What you return must match the data below exactly, minus any pictures.
Given data below:
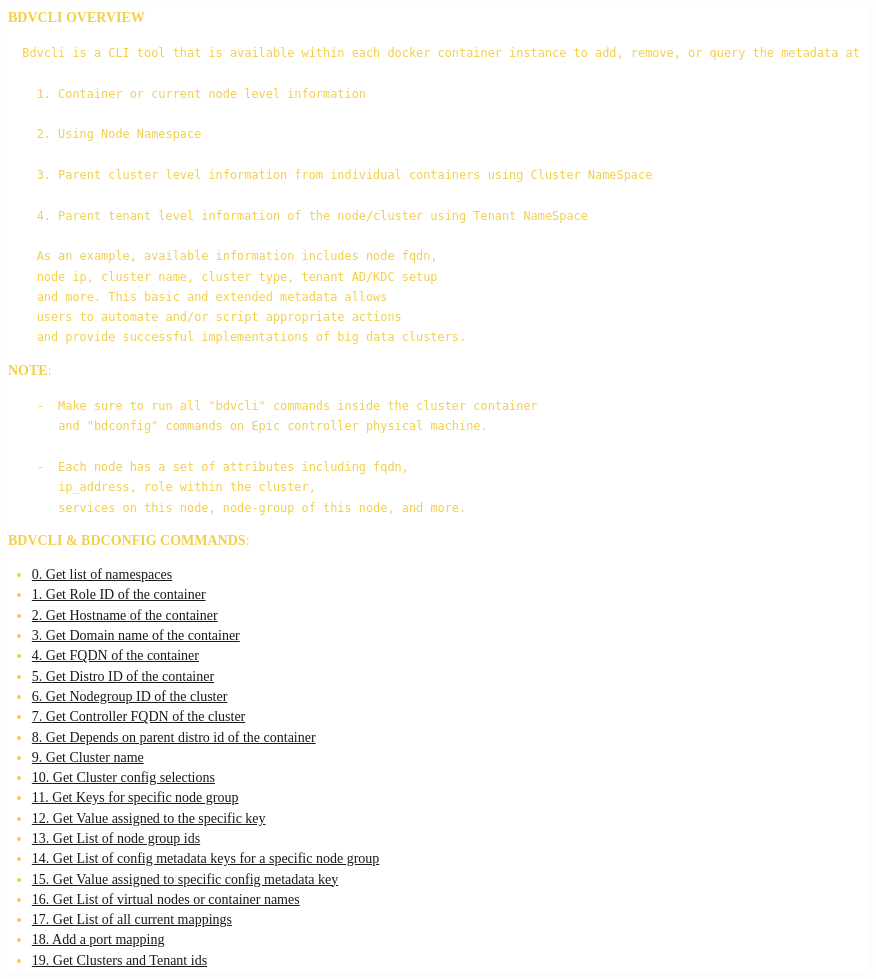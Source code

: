 <span style="color:#f2cf4a; font-family: 'Bookman Old Style';">

   __BDVCLI OVERVIEW__


      Bdvcli is a CLI tool that is available within each docker container instance to add, remove, or query the metadata at

        1. Container or current node level information

        2. Using Node Namespace

        3. Parent cluster level information from individual containers using Cluster NameSpace

        4. Parent tenant level information of the node/cluster using Tenant NameSpace

        As an example, available information includes node fqdn, 
        node ip, cluster name, cluster type, tenant AD/KDC setup
        and more. This basic and extended metadata allows
        users to automate and/or script appropriate actions
        and provide successful implementations of big data clusters.  


  __NOTE__:

        -  Make sure to run all "bdvcli" commands inside the cluster container
           and "bdconfig" commands on Epic controller physical machine.

        -  Each node has a set of attributes including fqdn,
           ip_address, role within the cluster,
           services on this node, node-group of this node, and more.

  __BDVCLI & BDCONFIG COMMANDS__:

  - [0. Get list of namespaces](#0-get-list-of-namespaces)
  - [1. Get Role ID of the container](#1-get-role-id-of-the-container)
  - [2. Get Hostname of the container](#2-get-hostname-of-the-container)
  - [3. Get Domain name of the container](#3-get-domain-name-of-the-container)
  - [4. Get FQDN of the container](#4-get-fqdn-of-the-container)
  - [5. Get Distro ID of the container](#5-get-distro-id-of-the-container)
  - [6. Get Nodegroup ID of the cluster](#6-get-nodegroup-id-of-the-cluster)
  - [7. Get Controller FQDN of the cluster](#7-get-controller-fqdn-of-the-cluster)
  - [8. Get Depends on parent distro id of the container](#8-get-depends-on-parent-distro-id-of-the-container)
  - [9. Get Cluster name](#9-get-cluster-name)
  - [10. Get Cluster config selections](#10-get-cluster-config-selections)
  - [11. Get Keys for specific node group](#11-get-keys-for-specific-node-group)
  - [12. Get Value assigned to the specific key](#12-get-value-assigned-to-the-specific-key)
  - [13. Get List of node group ids](#13-get-list-of-node-group-ids)
  - [14. Get List of config metadata keys for a specific node group](#14-get-list-of-config-metadata-keys-for-a-specific-node-group)
  - [15. Get Value assigned to specific config metadata key](#15-get-value-assigned-to-specific-config-metadata-key)
  - [16. Get List of virtual nodes or container names](#16-get-list-of-virtual-nodes-or-container-names)
  - [17. Get List of all current mappings](#17-get-list-of-all-current-mappings)
  - [18. Add a port mapping](#18-add-a-port-mapping)
  - [19. Get Clusters and Tenant ids](#19-get-clusters-and-tenant-ids)
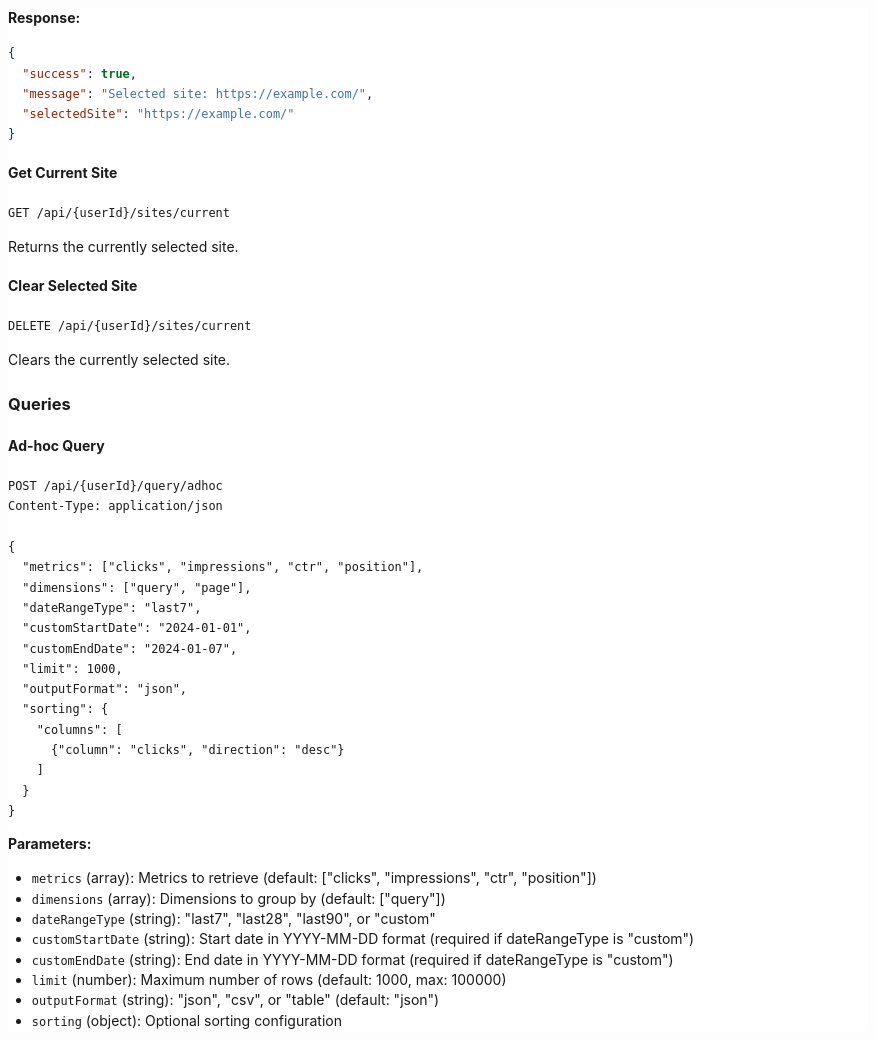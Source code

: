 **Response:**
```json
{
  "success": true,
  "message": "Selected site: https://example.com/",
  "selectedSite": "https://example.com/"
}
```

#### Get Current Site
```http
GET /api/{userId}/sites/current
```
Returns the currently selected site.

#### Clear Selected Site
```http
DELETE /api/{userId}/sites/current
```
Clears the currently selected site.

### Queries

#### Ad-hoc Query
```http
POST /api/{userId}/query/adhoc
Content-Type: application/json

{
  "metrics": ["clicks", "impressions", "ctr", "position"],
  "dimensions": ["query", "page"],
  "dateRangeType": "last7",
  "customStartDate": "2024-01-01",
  "customEndDate": "2024-01-07",
  "limit": 1000,
  "outputFormat": "json",
  "sorting": {
    "columns": [
      {"column": "clicks", "direction": "desc"}
    ]
  }
}
```

**Parameters:**
- `metrics` (array): Metrics to retrieve (default: ["clicks", "impressions", "ctr", "position"])
- `dimensions` (array): Dimensions to group by (default: ["query"])
- `dateRangeType` (string): "last7", "last28", "last90", or "custom"
- `customStartDate` (string): Start date in YYYY-MM-DD format (required if dateRangeType is "custom")
- `customEndDate` (string): End date in YYYY-MM-DD format (required if dateRangeType is "custom")
- `limit` (number): Maximum number of rows (default: 1000, max: 100000)
- `outputFormat` (string): "json", "csv", or "table" (default: "json")
- `sorting` (object): Optional sorting configuration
End of Given data.
Expected output.
Source code

: <span style="color:#f2cf4a; font-family: 'Bookman Old Style';">

   __BDVCLI OVERVIEW__


      Bdvcli is a CLI tool that is available within each docker container instance to add, remove, or query the metadata at

        1. Container or current node level information

        2. Using Node Namespace

        3. Parent cluster level information from individual containers using Cluster NameSpace

        4. Parent tenant level information of the node/cluster using Tenant NameSpace

        As an example, available information includes node fqdn, 
        node ip, cluster name, cluster type, tenant AD/KDC setup
        and more. This basic and extended metadata allows
        users to automate and/or script appropriate actions
        and provide successful implementations of big data clusters.  


  __NOTE__:

        -  Make sure to run all "bdvcli" commands inside the cluster container
           and "bdconfig" commands on Epic controller physical machine.

        -  Each node has a set of attributes including fqdn,
           ip_address, role within the cluster,
           services on this node, node-group of this node, and more.

  __BDVCLI & BDCONFIG COMMANDS__:

  - [0. Get list of namespaces](#0-get-list-of-namespaces)
  - [1. Get Role ID of the container](#1-get-role-id-of-the-container)
  - [2. Get Hostname of the container](#2-get-hostname-of-the-container)
  - [3. Get Domain name of the container](#3-get-domain-name-of-the-container)
  - [4. Get FQDN of the container](#4-get-fqdn-of-the-container)
  - [5. Get Distro ID of the container](#5-get-distro-id-of-the-container)
  - [6. Get Nodegroup ID of the cluster](#6-get-nodegroup-id-of-the-cluster)
  - [7. Get Controller FQDN of the cluster](#7-get-controller-fqdn-of-the-cluster)
  - [8. Get Depends on parent distro id of the container](#8-get-depends-on-parent-distro-id-of-the-container)
  - [9. Get Cluster name](#9-get-cluster-name)
  - [10. Get Cluster config selections](#10-get-cluster-config-selections)
  - [11. Get Keys for specific node group](#11-get-keys-for-specific-node-group)
  - [12. Get Value assigned to the specific key](#12-get-value-assigned-to-the-specific-key)
  - [13. Get List of node group ids](#13-get-list-of-node-group-ids)
  - [14. Get List of config metadata keys for a specific node group](#14-get-list-of-config-metadata-keys-for-a-specific-node-group)
  - [15. Get Value assigned to specific config metadata key](#15-get-value-assigned-to-specific-config-metadata-key)
  - [16. Get List of virtual nodes or container names](#16-get-list-of-virtual-nodes-or-container-names)
  - [17. Get List of all current mappings](#17-get-list-of-all-current-mappings)
  - [18. Add a port mapping](#18-add-a-port-mapping)
  - [19. Get Clusters and Tenant ids](#19-get-clusters-and-tenant-ids)
Source code

: **Response:**
```json
{
  "success": true,
  "message": "Selected site: https://example.com/",
  "selectedSite": "https://example.com/"
}
```

#### Get Current Site
```http
GET /api/{userId}/sites/current
```
Returns the currently selected site.

#### Clear Selected Site
```http
DELETE /api/{userId}/sites/current
```
Clears the currently selected site.

### Queries

#### Ad-hoc Query
```http
POST /api/{userId}/query/adhoc
Content-Type: application/json

{
  "metrics": ["clicks", "impressions", "ctr", "position"],
  "dimensions": ["query", "page"],
  "dateRangeType": "last7",
  "customStartDate": "2024-01-01",
  "customEndDate": "2024-01-07",
  "limit": 1000,
  "outputFormat": "json",
  "sorting": {
    "columns": [
      {"column": "clicks", "direction": "desc"}
    ]
  }
}
```

**Parameters:**
- `metrics` (array): Metrics to retrieve (default: ["clicks", "impressions", "ctr", "position"])
- `dimensions` (array): Dimensions to group by (default: ["query"])
- `dateRangeType` (string): "last7", "last28", "last90", or "custom"
- `customStartDate` (string): Start date in YYYY-MM-DD format (required if dateRangeType is "custom")
- `customEndDate` (string): End date in YYYY-MM-DD format (required if dateRangeType is "custom")
- `limit` (number): Maximum number of rows (default: 1000, max: 100000)
- `outputFormat` (string): "json", "csv", or "table" (default: "json")
- `sorting` (object): Optional sorting configuration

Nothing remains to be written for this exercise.